UCR receiving $6.9 million for planning stages of 'MRB1' to provide space for more faculty researchers

Photo by Carlos Puma

Photo by Carlos Puma

The UC Board of Regents approved $6.9 million for the planning stages of a new building on campus that will support multidisciplinary research, and will help provide space for an expanded group of faculty researchers.

Called “Multidisciplinary Research Building 1” or “MRB1” for short, the new building will contain about 90,000 square feet of useable space to provide labs and other facilities for the teams surrounding 40 to 50 new faculty members. It will sit just north of the Material Science Building.

“The only way to best serve our students and California is to grow our faculty,” UCR Chancellor Kim A. Wilcox told a subcommittee of the Regents at a meeting in Irvine on Sept. 16. “We have significant research excellence, but not at a scale that allows us to fully realize our potential.”

Wilcox and a team of administrators presented future plans that include renovating some existing facilities, adding a third engineering building, and a second multidisciplinary research building.

The goal is to bring UCR’s student/faculty ratios down to 23 to 1, which is about the average for the UC system.

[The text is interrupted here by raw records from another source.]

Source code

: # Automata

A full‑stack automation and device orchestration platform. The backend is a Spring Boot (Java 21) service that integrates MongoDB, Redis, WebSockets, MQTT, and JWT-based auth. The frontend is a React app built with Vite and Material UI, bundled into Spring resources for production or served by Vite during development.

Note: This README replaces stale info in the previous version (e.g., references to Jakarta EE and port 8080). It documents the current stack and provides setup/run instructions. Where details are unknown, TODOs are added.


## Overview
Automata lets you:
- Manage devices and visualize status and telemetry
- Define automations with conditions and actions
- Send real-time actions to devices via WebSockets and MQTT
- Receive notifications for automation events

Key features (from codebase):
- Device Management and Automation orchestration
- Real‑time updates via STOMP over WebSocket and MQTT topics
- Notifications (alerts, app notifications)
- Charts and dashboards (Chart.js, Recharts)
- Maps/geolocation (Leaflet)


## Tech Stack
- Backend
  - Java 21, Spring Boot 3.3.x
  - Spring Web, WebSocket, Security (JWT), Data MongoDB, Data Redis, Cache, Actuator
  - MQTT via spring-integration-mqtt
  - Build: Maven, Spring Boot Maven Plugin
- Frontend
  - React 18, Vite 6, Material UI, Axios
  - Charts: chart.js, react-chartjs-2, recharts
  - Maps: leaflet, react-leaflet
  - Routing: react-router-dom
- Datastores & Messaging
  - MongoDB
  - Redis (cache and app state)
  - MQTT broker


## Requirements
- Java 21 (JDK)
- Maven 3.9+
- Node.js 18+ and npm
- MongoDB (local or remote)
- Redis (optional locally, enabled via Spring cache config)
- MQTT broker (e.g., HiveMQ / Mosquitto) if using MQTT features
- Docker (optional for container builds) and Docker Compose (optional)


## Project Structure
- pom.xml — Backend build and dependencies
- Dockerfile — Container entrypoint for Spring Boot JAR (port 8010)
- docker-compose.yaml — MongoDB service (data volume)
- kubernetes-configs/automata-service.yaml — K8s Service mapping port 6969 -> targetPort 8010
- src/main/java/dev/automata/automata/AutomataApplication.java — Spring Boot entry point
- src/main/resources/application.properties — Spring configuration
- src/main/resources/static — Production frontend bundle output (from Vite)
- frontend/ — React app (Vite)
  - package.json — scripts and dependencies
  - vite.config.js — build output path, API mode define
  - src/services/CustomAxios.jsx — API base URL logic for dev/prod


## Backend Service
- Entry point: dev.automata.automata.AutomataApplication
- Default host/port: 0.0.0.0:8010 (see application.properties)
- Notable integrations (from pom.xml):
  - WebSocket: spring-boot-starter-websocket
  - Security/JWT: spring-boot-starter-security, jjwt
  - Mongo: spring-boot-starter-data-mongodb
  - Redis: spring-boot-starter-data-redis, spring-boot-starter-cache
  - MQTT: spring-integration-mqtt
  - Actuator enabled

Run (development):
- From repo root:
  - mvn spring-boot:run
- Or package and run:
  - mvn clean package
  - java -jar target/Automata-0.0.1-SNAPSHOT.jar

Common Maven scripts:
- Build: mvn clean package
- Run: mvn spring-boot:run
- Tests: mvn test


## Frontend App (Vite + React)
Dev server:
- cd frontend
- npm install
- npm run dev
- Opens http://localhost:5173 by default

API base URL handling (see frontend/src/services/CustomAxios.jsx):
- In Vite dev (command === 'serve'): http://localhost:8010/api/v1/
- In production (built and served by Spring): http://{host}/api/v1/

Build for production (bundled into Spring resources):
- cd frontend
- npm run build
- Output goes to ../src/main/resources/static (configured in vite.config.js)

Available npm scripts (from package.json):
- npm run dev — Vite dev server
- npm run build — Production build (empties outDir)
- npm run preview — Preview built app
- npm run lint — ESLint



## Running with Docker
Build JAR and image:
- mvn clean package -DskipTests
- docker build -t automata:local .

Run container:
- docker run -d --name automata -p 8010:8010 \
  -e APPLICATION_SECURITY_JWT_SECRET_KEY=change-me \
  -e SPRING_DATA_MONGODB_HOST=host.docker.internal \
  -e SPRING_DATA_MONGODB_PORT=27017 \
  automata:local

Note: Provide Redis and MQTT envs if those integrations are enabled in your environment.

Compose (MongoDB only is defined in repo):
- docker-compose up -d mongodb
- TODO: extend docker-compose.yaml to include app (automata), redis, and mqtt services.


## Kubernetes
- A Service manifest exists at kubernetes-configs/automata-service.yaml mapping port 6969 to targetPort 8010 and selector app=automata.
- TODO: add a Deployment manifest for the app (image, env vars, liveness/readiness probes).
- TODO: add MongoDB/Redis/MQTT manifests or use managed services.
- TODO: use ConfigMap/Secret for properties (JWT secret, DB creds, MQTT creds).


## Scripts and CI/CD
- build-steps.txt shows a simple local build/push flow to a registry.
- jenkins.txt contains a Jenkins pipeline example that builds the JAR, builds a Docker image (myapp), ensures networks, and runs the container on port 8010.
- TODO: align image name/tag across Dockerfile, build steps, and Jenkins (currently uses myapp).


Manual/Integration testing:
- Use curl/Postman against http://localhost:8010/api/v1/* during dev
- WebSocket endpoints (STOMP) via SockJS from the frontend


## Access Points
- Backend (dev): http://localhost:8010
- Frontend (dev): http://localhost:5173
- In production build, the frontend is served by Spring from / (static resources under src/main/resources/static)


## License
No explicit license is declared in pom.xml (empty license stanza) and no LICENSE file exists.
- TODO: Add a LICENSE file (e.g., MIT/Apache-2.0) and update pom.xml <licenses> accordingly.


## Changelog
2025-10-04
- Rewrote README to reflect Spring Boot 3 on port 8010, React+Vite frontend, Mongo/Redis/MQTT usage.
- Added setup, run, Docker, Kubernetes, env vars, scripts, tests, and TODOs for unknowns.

Barbara Lloyd, a project manager for the campus’ expansion study, said some of UCR’s older buildings will be renovated, including Batchelor, Pierce, Boyce, and Fawcett Lab. The campus owns land to the north of campus that is available for expansion, if necessary.

At one point the campus plan included a lot of building across Highway 60, to the west of the campus, in agricultural lands. But that is no longer the case, Lloyd said. “The new thinking is to protect a compact footprint in the academic center of campus, because that will provide more faculty-student interaction across disciplines,” she said.

In the Spring, UCR hosted “Visioning Workshops” that asked the campus community and nearby neighbors to imagine what UCR will look like in 2025. The updated study document is due back in mid-December. It will cover some of the non academic needs of the campus as well, including new family housing, an events center, and expanded space for a student health facility.

Lloyd said all future building is contingent on available funding. In many cases, that consists of public bond money paid back by the campus over time.

“We can also lease space off site if faculty growth outpaces campus lab space,” she said.